◆ WORK REQUIRED
Print, exactly and completely, the data that appears below.

(Records contained in a dataset)

_ _ _ _ _ _ _

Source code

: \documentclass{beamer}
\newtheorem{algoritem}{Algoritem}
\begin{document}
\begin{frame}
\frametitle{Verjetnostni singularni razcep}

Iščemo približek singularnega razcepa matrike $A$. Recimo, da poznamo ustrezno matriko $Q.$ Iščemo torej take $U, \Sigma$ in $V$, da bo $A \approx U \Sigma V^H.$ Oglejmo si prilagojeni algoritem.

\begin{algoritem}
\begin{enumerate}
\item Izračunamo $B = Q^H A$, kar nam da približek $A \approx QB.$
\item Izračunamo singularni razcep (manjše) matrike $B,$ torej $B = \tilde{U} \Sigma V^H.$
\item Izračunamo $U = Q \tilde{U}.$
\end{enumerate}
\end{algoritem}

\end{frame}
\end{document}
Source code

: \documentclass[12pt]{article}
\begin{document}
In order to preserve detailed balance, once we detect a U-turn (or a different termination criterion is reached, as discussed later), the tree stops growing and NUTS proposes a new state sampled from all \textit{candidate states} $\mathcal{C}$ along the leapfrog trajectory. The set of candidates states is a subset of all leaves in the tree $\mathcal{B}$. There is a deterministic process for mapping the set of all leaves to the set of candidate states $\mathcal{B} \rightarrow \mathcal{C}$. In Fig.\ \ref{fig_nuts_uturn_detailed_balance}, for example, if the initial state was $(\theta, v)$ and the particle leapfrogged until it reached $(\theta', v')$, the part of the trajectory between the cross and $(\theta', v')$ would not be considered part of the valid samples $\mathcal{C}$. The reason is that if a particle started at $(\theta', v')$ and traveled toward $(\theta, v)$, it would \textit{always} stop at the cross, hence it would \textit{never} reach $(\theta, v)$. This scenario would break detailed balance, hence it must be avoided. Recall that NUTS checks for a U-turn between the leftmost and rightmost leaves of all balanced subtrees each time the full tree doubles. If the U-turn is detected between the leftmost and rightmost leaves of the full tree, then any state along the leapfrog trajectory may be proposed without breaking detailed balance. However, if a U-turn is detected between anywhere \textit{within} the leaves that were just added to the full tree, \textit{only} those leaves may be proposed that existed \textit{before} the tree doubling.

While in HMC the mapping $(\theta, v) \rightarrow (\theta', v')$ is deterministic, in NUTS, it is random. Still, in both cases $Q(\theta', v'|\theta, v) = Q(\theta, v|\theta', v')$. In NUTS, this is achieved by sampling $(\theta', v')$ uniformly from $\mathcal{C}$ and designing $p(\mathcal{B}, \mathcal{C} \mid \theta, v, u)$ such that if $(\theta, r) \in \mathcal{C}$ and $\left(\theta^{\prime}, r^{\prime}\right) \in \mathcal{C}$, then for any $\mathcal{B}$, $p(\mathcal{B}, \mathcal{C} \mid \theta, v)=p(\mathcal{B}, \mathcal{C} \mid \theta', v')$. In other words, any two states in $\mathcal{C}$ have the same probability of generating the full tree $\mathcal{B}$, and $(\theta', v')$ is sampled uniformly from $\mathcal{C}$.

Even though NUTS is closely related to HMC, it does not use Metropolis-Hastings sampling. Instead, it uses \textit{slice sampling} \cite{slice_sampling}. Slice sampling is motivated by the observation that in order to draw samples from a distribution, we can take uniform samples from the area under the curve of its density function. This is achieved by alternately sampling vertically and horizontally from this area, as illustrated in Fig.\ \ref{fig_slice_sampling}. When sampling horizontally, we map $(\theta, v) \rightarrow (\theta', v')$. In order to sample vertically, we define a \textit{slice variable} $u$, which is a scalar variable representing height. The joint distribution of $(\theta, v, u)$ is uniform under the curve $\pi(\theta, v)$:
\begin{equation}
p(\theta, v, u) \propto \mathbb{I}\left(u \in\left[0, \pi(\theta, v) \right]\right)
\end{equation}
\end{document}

_ _ _ _ _ _ _

◆ PROBLEM SOLUTION
Source code

: \documentclass{beamer}
\newtheorem{algoritem}{Algoritem}
\begin{document}
\begin{frame}
\frametitle{Verjetnostni singularni razcep}

Iščemo približek singularnega razcepa matrike $A$. Recimo, da poznamo ustrezno matriko $Q.$ Iščemo torej take $U, \Sigma$ in $V$, da bo $A \approx U \Sigma V^H.$ Oglejmo si prilagojeni algoritem.

\begin{algoritem}
\begin{enumerate}
\item Izračunamo $B = Q^H A$, kar nam da približek $A \approx QB.$
\item Izračunamo singularni razcep (manjše) matrike $B,$ torej $B = \tilde{U} \Sigma V^H.$
\item Izračunamo $U = Q \tilde{U}.$
\end{enumerate}
\end{algoritem}

\end{frame}
\end{document}
Source code

: \documentclass[12pt]{article}
\begin{document}
In order to preserve detailed balance, once we detect a U-turn (or a different termination criterion is reached, as discussed later), the tree stops growing and NUTS proposes a new state sampled from all \textit{candidate states} $\mathcal{C}$ along the leapfrog trajectory. The set of candidates states is a subset of all leaves in the tree $\mathcal{B}$. There is a deterministic process for mapping the set of all leaves to the set of candidate states $\mathcal{B} \rightarrow \mathcal{C}$. In Fig.\ \ref{fig_nuts_uturn_detailed_balance}, for example, if the initial state was $(\theta, v)$ and the particle leapfrogged until it reached $(\theta', v')$, the part of the trajectory between the cross and $(\theta', v')$ would not be considered part of the valid samples $\mathcal{C}$. The reason is that if a particle started at $(\theta', v')$ and traveled toward $(\theta, v)$, it would \textit{always} stop at the cross, hence it would \textit{never} reach $(\theta, v)$. This scenario would break detailed balance, hence it must be avoided. Recall that NUTS checks for a U-turn between the leftmost and rightmost leaves of all balanced subtrees each time the full tree doubles. If the U-turn is detected between the leftmost and rightmost leaves of the full tree, then any state along the leapfrog trajectory may be proposed without breaking detailed balance. However, if a U-turn is detected between anywhere \textit{within} the leaves that were just added to the full tree, \textit{only} those leaves may be proposed that existed \textit{before} the tree doubling.

While in HMC the mapping $(\theta, v) \rightarrow (\theta', v')$ is deterministic, in NUTS, it is random. Still, in both cases $Q(\theta', v'|\theta, v) = Q(\theta, v|\theta', v')$. In NUTS, this is achieved by sampling $(\theta', v')$ uniformly from $\mathcal{C}$ and designing $p(\mathcal{B}, \mathcal{C} \mid \theta, v, u)$ such that if $(\theta, r) \in \mathcal{C}$ and $\left(\theta^{\prime}, r^{\prime}\right) \in \mathcal{C}$, then for any $\mathcal{B}$, $p(\mathcal{B}, \mathcal{C} \mid \theta, v)=p(\mathcal{B}, \mathcal{C} \mid \theta', v')$. In other words, any two states in $\mathcal{C}$ have the same probability of generating the full tree $\mathcal{B}$, and $(\theta', v')$ is sampled uniformly from $\mathcal{C}$.

Even though NUTS is closely related to HMC, it does not use Metropolis-Hastings sampling. Instead, it uses \textit{slice sampling} \cite{slice_sampling}. Slice sampling is motivated by the observation that in order to draw samples from a distribution, we can take uniform samples from the area under the curve of its density function. This is achieved by alternately sampling vertically and horizontally from this area, as illustrated in Fig.\ \ref{fig_slice_sampling}. When sampling horizontally, we map $(\theta, v) \rightarrow (\theta', v')$. In order to sample vertically, we define a \textit{slice variable} $u$, which is a scalar variable representing height. The joint distribution of $(\theta, v, u)$ is uniform under the curve $\pi(\theta, v)$:
\begin{equation}
p(\theta, v, u) \propto \mathbb{I}\left(u \in\left[0, \pi(\theta, v) \right]\right)
\end{equation}
\end{document}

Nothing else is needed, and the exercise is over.